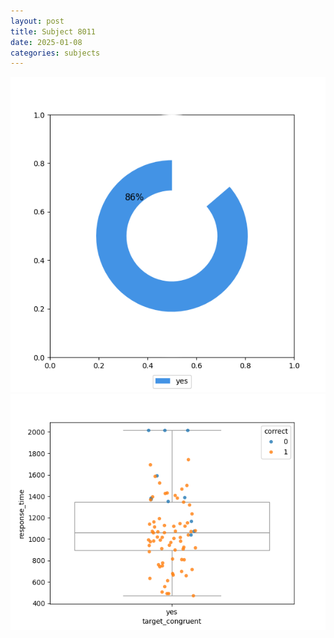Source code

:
 ```yaml
---
layout: post
title: Subject 8011
date: 2025-01-08
categories: subjects
---
```


![](data/8011/run-28/8011_accuracy_target_congruence.png)
![](data/8011/run-28/8011_rt_congruence.png)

■ ■ ■ ■

_WHAT THE TASK ASKS:_
Excluding all images, transcribe the material word for word.

_ANSWER FOR THE TASK:_
Source code

:
 ```yaml
---
layout: post
title: Subject 8011
date: 2025-01-08
categories: subjects
---
```


![](data/8011/run-28/8011_accuracy_target_congruence.png)
![](data/8011/run-28/8011_rt_congruence.png)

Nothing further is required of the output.